中年以降になり勤労経験も豊富になってから失職し、発達障害が判明した場合では「次」に思考を向けることすら困難になってしまう場合も多々ある。
特にそれまで様々な困難を感じながらも長年社会生活を送ってきた人にとって「自分が発達障害であること」は価値の崩壊を引き起こしかねないことだ。
「今まで長年やってきた努力」「今まであると思っていたもの」など崩れてしまう。
「社会人をやれていた、経験を積んできた」という自負がある場合も多い。
感情すらわからなくなることもある。
今まで「周りがなっちゃいない!」と悲しんだり腹を立てていたものが、ある日突然「それが普通の姿だ」と言われたら、怒りや悲しみの感情すら訳がわからなくなるのも当然だろう。

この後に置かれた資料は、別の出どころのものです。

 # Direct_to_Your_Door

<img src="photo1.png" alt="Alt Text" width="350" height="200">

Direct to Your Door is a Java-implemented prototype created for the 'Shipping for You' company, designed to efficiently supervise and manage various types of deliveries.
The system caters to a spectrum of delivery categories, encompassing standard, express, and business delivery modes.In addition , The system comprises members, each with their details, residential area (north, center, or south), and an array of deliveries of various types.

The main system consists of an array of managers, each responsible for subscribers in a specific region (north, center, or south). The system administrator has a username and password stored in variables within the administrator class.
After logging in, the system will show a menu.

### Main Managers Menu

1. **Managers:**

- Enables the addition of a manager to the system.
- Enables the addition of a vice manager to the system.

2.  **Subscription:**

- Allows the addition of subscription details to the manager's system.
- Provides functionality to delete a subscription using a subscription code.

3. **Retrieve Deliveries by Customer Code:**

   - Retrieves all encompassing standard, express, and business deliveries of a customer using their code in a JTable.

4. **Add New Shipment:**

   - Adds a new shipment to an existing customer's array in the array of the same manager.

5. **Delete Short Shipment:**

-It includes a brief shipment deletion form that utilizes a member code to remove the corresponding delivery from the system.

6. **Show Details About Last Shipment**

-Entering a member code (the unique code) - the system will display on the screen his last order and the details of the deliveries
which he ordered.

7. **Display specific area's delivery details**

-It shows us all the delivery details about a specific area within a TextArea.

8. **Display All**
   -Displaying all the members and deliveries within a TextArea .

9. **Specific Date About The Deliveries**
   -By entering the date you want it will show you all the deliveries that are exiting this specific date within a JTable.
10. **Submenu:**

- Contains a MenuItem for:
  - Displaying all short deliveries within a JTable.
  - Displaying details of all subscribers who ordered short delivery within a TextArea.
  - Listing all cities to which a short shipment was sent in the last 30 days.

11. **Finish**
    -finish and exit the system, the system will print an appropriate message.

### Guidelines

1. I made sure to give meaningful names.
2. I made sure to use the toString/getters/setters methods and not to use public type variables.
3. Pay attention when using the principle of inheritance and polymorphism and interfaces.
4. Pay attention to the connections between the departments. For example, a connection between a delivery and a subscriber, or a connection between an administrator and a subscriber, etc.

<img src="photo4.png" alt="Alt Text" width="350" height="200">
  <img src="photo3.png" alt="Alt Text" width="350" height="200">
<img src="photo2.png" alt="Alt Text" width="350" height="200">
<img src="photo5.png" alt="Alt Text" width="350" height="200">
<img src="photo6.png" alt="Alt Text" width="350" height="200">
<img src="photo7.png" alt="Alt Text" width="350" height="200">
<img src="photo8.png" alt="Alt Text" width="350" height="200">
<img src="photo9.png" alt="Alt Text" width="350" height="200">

発達障害による「切り替えの苦手さに」加えて加齢による「柔軟性の低下」も加わって、障害がわかる以前の考え方を離脱するためにより時間が掛かってしまいやすいという面もある。
さらに、
障害を受容しようとすれば今までの自分(のやり方、考え方)は…と言う問題に突き当たる。
また、
年齢が「やり直しの困難さ」を否応なく感じさせる。
若いうちに発達障害がわかった発達障害者に比して、再スタートの地点が極端なマイナス地点になってしまうのだ。
だから、若いうちに障害がわかった成人発達障害者と比較して
「おなじ発達障害なのに…」
「おなじアスペルガーなのに…」
と言ってしまうのはあまりに残酷といった面があると思うのだ。
子ども~若い発達障害児者にとって診断は「人生の展望を広げるためのもの」になりやすいが、それまで障害と知らずに生きてきた中高年にとっては診断は「人生の展望を広げるためのもの」に容易には転化しにくいものだなのだ(だからこそ「早期診断」が重要だとも思うが、ここではそれは脇に置いておく)。
これからの時代、早期に発達障害の診断を受けて育つケースは増えていくだろう。
しかし、全てが捕捉できるわけはないから、診断されないまま成人し、中高年になってから発達障害がわかるケースがなくなることはないだろう。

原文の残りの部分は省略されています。